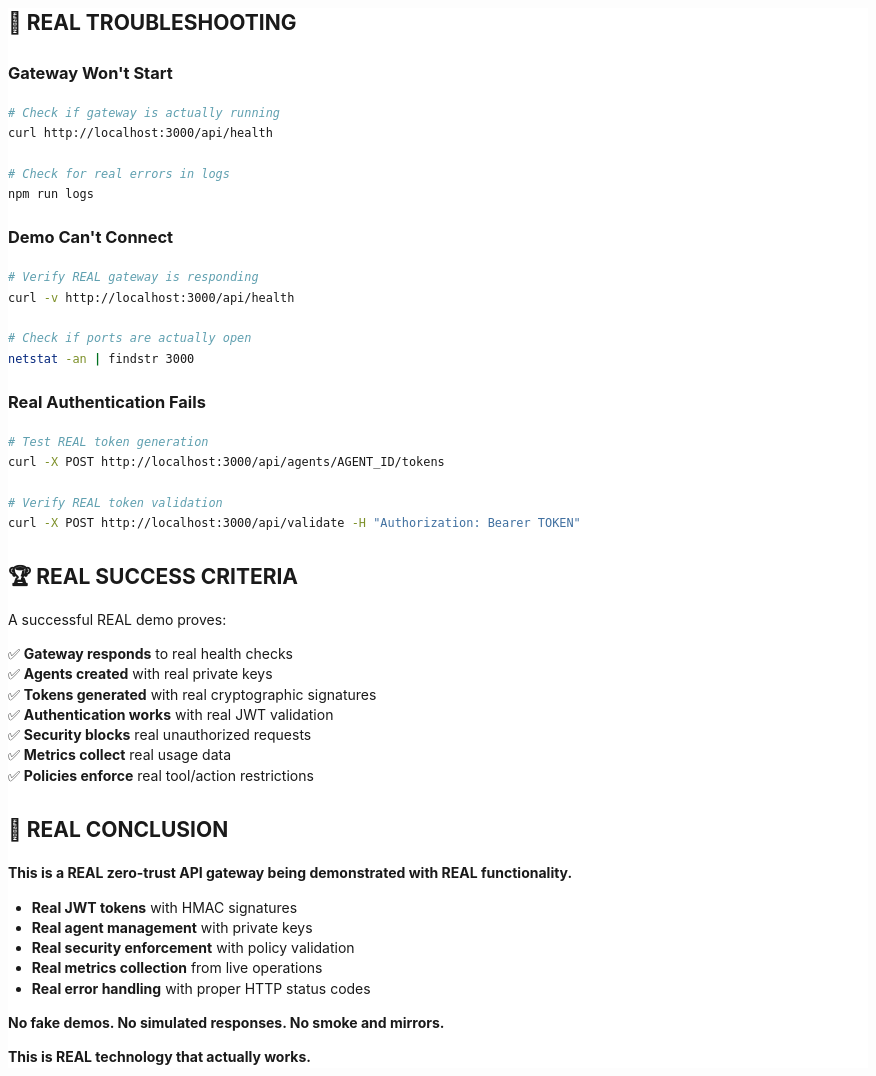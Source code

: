 ## 🚨 **REAL TROUBLESHOOTING**

### **Gateway Won't Start**
```bash
# Check if gateway is actually running
curl http://localhost:3000/api/health

# Check for real errors in logs
npm run logs
```

### **Demo Can't Connect**
```bash
# Verify REAL gateway is responding
curl -v http://localhost:3000/api/health

# Check if ports are actually open
netstat -an | findstr 3000
```

### **Real Authentication Fails**
```bash
# Test REAL token generation
curl -X POST http://localhost:3000/api/agents/AGENT_ID/tokens

# Verify REAL token validation
curl -X POST http://localhost:3000/api/validate -H "Authorization: Bearer TOKEN"
```

## 🏆 **REAL SUCCESS CRITERIA**

A successful REAL demo proves:

✅ **Gateway responds** to real health checks  
✅ **Agents created** with real private keys  
✅ **Tokens generated** with real cryptographic signatures  
✅ **Authentication works** with real JWT validation  
✅ **Security blocks** real unauthorized requests  
✅ **Metrics collect** real usage data  
✅ **Policies enforce** real tool/action restrictions  

## 🎯 **REAL CONCLUSION**

**This is a REAL zero-trust API gateway being demonstrated with REAL functionality.**

- **Real JWT tokens** with HMAC signatures
- **Real agent management** with private keys
- **Real security enforcement** with policy validation
- **Real metrics collection** from live operations
- **Real error handling** with proper HTTP status codes

**No fake demos. No simulated responses. No smoke and mirrors.**

**This is REAL technology that actually works.**
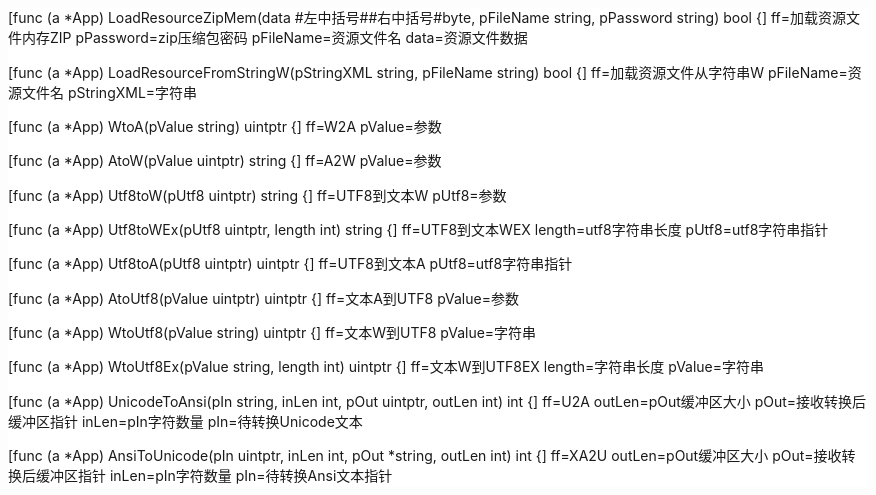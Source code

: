 [func (a *App) LoadResourceZipMem(data #左中括号##右中括号#byte, pFileName string, pPassword string) bool {]
ff=加载资源文件内存ZIP
pPassword=zip压缩包密码
pFileName=资源文件名
data=资源文件数据

[func (a *App) LoadResourceFromStringW(pStringXML string, pFileName string) bool {]
ff=加载资源文件从字符串W
pFileName=资源文件名
pStringXML=字符串

[func (a *App) WtoA(pValue string) uintptr {]
ff=W2A
pValue=参数

[func (a *App) AtoW(pValue uintptr) string {]
ff=A2W
pValue=参数

[func (a *App) Utf8toW(pUtf8 uintptr) string {]
ff=UTF8到文本W
pUtf8=参数

[func (a *App) Utf8toWEx(pUtf8 uintptr, length int) string {]
ff=UTF8到文本WEX
length=utf8字符串长度
pUtf8=utf8字符串指针

[func (a *App) Utf8toA(pUtf8 uintptr) uintptr {]
ff=UTF8到文本A
pUtf8=utf8字符串指针

[func (a *App) AtoUtf8(pValue uintptr) uintptr {]
ff=文本A到UTF8
pValue=参数

[func (a *App) WtoUtf8(pValue string) uintptr {]
ff=文本W到UTF8
pValue=字符串

[func (a *App) WtoUtf8Ex(pValue string, length int) uintptr {]
ff=文本W到UTF8EX
length=字符串长度
pValue=字符串

[func (a *App) UnicodeToAnsi(pIn string, inLen int, pOut uintptr, outLen int) int {]
ff=U2A
outLen=pOut缓冲区大小
pOut=接收转换后缓冲区指针
inLen=pIn字符数量
pIn=待转换Unicode文本

[func (a *App) AnsiToUnicode(pIn uintptr, inLen int, pOut *string, outLen int) int {]
ff=XA2U
outLen=pOut缓冲区大小
pOut=接收转换后缓冲区指针
inLen=pIn字符数量
pIn=待转换Ansi文本指针
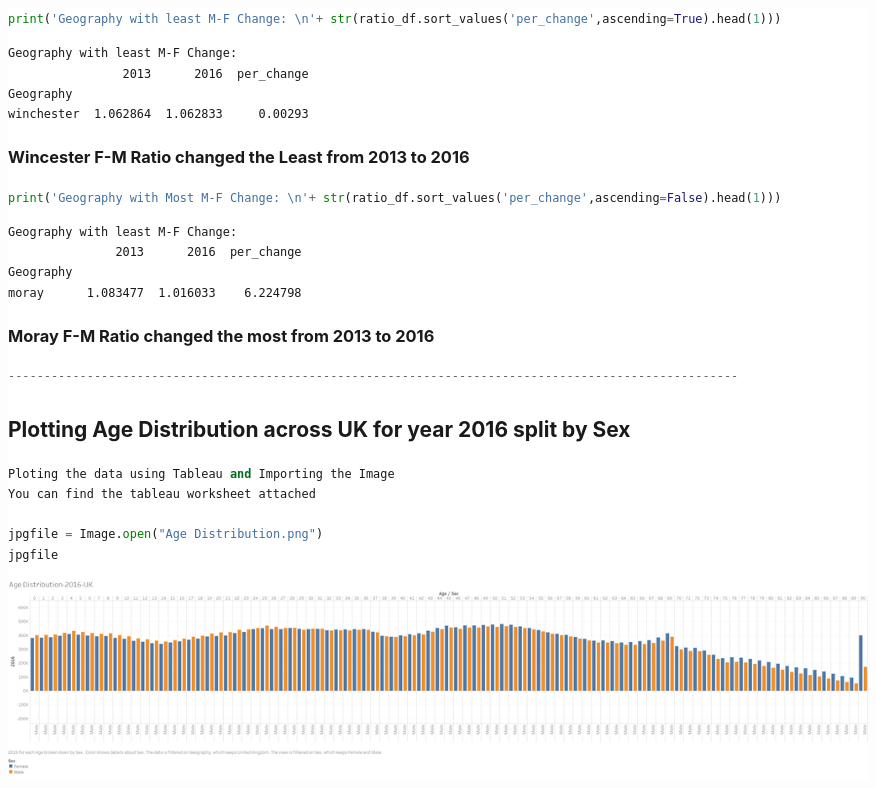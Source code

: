 
```python
print('Geography with least M-F Change: \n'+ str(ratio_df.sort_values('per_change',ascending=True).head(1)))
```

    Geography with least M-F Change: 
                    2013      2016  per_change
    Geography                                 
    winchester  1.062864  1.062833     0.00293
    



### Wincester F-M Ratio changed the Least from 2013 to 2016



```python
print('Geography with Most M-F Change: \n'+ str(ratio_df.sort_values('per_change',ascending=False).head(1)))
```

    Geography with least M-F Change: 
                   2013      2016  per_change
    Geography                                
    moray      1.083477  1.016033    6.224798
    

### Moray F-M Ratio changed the most from 2013 to 2016


```python
------------------------------------------------------------------------------------------------------
```


## Plotting Age Distribution across UK for year 2016 split by Sex


```python
Ploting the data using Tableau and Importing the Image
You can find the tableau worksheet attached

jpgfile = Image.open("Age Distribution.png")
jpgfile
```



![png](output_76_0.png)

--- --- ---

Find every line above where the word "print" occurs, and copy that line.

Finished task
print('Geography with least M-F Change: \n'+ str(ratio_df.sort_values('per_change',ascending=True).head(1)))
print('Geography with Most M-F Change: \n'+ str(ratio_df.sort_values('per_change',ascending=False).head(1)))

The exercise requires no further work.